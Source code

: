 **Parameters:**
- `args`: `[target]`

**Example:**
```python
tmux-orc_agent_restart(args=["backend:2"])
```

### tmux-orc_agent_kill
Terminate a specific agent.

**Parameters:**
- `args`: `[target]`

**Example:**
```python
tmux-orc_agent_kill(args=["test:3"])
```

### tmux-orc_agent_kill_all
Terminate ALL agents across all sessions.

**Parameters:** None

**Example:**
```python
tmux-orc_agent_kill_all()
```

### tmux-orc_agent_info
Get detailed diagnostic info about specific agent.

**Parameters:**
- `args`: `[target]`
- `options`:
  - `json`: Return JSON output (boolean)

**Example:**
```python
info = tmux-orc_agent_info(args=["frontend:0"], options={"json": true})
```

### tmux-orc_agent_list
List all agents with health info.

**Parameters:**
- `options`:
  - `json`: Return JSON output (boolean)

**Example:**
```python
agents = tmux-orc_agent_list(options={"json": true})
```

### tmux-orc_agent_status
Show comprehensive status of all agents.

+===+

◆ What you should do
For this exercise, restate each of the entries without any deviation.

◆ Solved exercise
Source code

: **Parameters:**
- `args`: `[target]`

**Example:**
```python
tmux-orc_agent_restart(args=["backend:2"])
```

### tmux-orc_agent_kill
Terminate a specific agent.

**Parameters:**
- `args`: `[target]`

**Example:**
```python
tmux-orc_agent_kill(args=["test:3"])
```

### tmux-orc_agent_kill_all
Terminate ALL agents across all sessions.

**Parameters:** None

**Example:**
```python
tmux-orc_agent_kill_all()
```

### tmux-orc_agent_info
Get detailed diagnostic info about specific agent.

**Parameters:**
- `args`: `[target]`
- `options`:
  - `json`: Return JSON output (boolean)

**Example:**
```python
info = tmux-orc_agent_info(args=["frontend:0"], options={"json": true})
```

### tmux-orc_agent_list
List all agents with health info.

**Parameters:**
- `options`:
  - `json`: Return JSON output (boolean)

**Example:**
```python
agents = tmux-orc_agent_list(options={"json": true})
```

### tmux-orc_agent_status
Show comprehensive status of all agents.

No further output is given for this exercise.